[Start of Attachment]

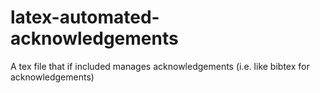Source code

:# latex-automated-acknowledgements
A tex file that if included manages acknowledgements (i.e. like bibtex for acknowledgements)
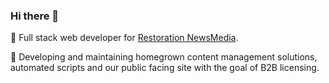 ### Hi there 👋

🤡 Full stack web developer for [Restoration NewsMedia](https://restorationnewsmedia.com/). 

🤠 Developing and maintaining homegrown content management solutions, automated scripts and our public facing site with the goal of B2B licensing.
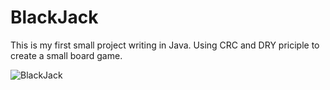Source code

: # BlackJack

This is my first small project writing in Java. Using CRC and DRY priciple to create a small board game.


![BlackJack](https://github.com/asrmrc/BitTiger/blob/master/BlackJack.png)

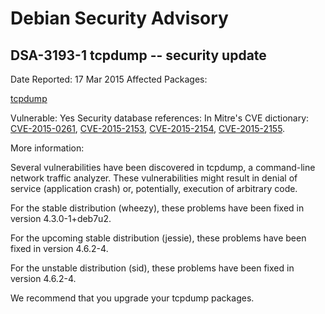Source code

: 
Debian Security Advisory
========================


DSA-3193-1 tcpdump -- security update
-------------------------------------



Date Reported:
17 Mar 2015
Affected Packages:

[tcpdump](https://packages.debian.org/src:tcpdump)

Vulnerable:
Yes
Security database references:
In Mitre's CVE dictionary: [CVE-2015-0261](https://security-tracker.debian.org/tracker/CVE-2015-0261), [CVE-2015-2153](https://security-tracker.debian.org/tracker/CVE-2015-2153), [CVE-2015-2154](https://security-tracker.debian.org/tracker/CVE-2015-2154), [CVE-2015-2155](https://security-tracker.debian.org/tracker/CVE-2015-2155).  

More information:

Several vulnerabilities have been discovered in tcpdump, a command-line
network traffic analyzer. These vulnerabilities might result in denial
of service (application crash) or, potentially, execution of arbitrary
code.


For the stable distribution (wheezy), these problems have been fixed in
version 4.3.0-1+deb7u2.


For the upcoming stable distribution (jessie), these problems have been
fixed in version 4.6.2-4.


For the unstable distribution (sid), these problems have been fixed in
version 4.6.2-4.


We recommend that you upgrade your tcpdump packages.





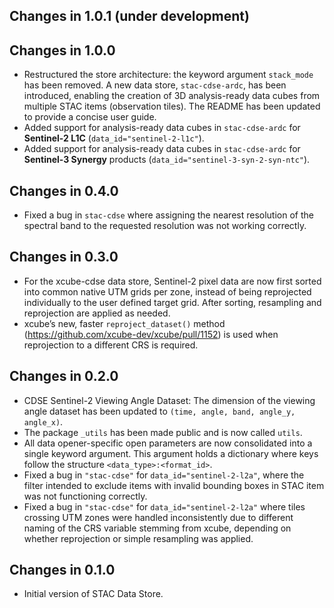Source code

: ## Changes in 1.0.1 (under development)
 
## Changes in 1.0.0

* Restructured the store architecture: the keyword argument `stack_mode` has been
  removed. A new data store, `stac-cdse-ardc`, has been introduced, enabling the
  creation of 3D analysis-ready data cubes from multiple STAC items (observation
  tiles). The README has been updated to provide a concise user guide.
* Added support for analysis-ready data cubes in `stac-cdse-ardc` for **Sentinel-2
  L1C** (`data_id="sentinel-2-l1c"`).
* Added support for analysis-ready data cubes in `stac-cdse-ardc` for **Sentinel-3
  Synergy** products (`data_id="sentinel-3-syn-2-syn-ntc"`).


## Changes in 0.4.0

* Fixed a bug in `stac-cdse` where assigning the nearest resolution of the spectral 
  band to the requested resolution was not working correctly.

## Changes in 0.3.0

* For the xcube-cdse data store, Sentinel-2 pixel data are now first sorted into 
  common native UTM grids per zone, instead of being reprojected individually to the
  user defined target grid. After sorting, resampling and reprojection are applied 
  as needed.
* xcube’s new, faster `reproject_dataset()` method (https://github.com/xcube-dev/xcube/pull/1152)
  is used when reprojection to a different CRS is required.

## Changes in 0.2.0

* CDSE Sentinel-2 Viewing Angle Dataset: The dimension of the viewing angle dataset 
  has been updated to `(time, angle, band, angle_y, angle_x)`.  
* The package `_utils` has been made public and is now called `utils`.
* All data opener-specific open parameters are now consolidated into a single keyword
  argument. This argument holds a dictionary where keys follow the structure
  `<data_type>:<format_id>`.
* Fixed a bug in `"stac-cdse"` for `data_id="sentinel-2-l2a"`, where the filter 
  intended to exclude items with invalid bounding boxes in STAC item was
  not functioning correctly.
* Fixed a bug in `"stac-cdse"` for `data_id="sentinel-2-l2a"` where tiles crossing UTM
  zones were handled inconsistently due to different naming of the CRS variable
  stemming from xcube, depending on whether reprojection or simple resampling was
  applied.


## Changes in 0.1.0

* Initial version of STAC Data Store.
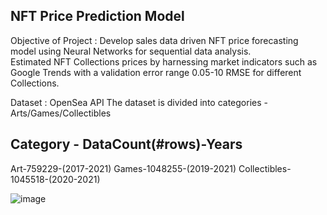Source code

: NFT Price Prediction Model 
---------------------------------- 
Objective of Project : Develop sales data driven NFT price forecasting model using Neural Networks for sequential data analysis.  
Estimated NFT Collections prices by harnessing market indicators such as Google Trends with a validation error range 0.05-10 RMSE for different Collections.

Dataset : OpenSea API
The dataset is divided into categories - Arts/Games/Collectibles

Category - DataCount(#rows)-Years
----------------------------------
Art-759229-(2017-2021)
Games-1048255-(2019-2021)
Collectibles-1045518-(2020-2021)

![image](https://user-images.githubusercontent.com/26669836/207476863-37110f4e-181c-4feb-a74a-ee61b5d3b0a6.png)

[End of Attachment]

= Task goal =
A single number is the whole answer: the number of lines in the entries that include "Added".

= The answer =
2